*** Data listing Section Begins ***

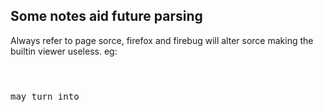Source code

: 
Some notes aid future parsing
-----------------------------

Always refer to page sorce, firefox and firebug will alter sorce making the builtin viewer useless.
eg:
<pre><table><tr></tr></table>
may turn into
<table><tbody><tr></tr></tbody></table>
</pre>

*** Data listing Section Ends ***

▶ _Task requirements_:
Copy the data verbatim, skipping any image it holds.

▶ _Solution to the problem_:
Source code

: 
Some notes aid future parsing
-----------------------------

Always refer to page sorce, firefox and firebug will alter sorce making the builtin viewer useless.
eg:
<pre><table><tr></tr></table>
may turn into
<table><tbody><tr></tr></tbody></table>
</pre>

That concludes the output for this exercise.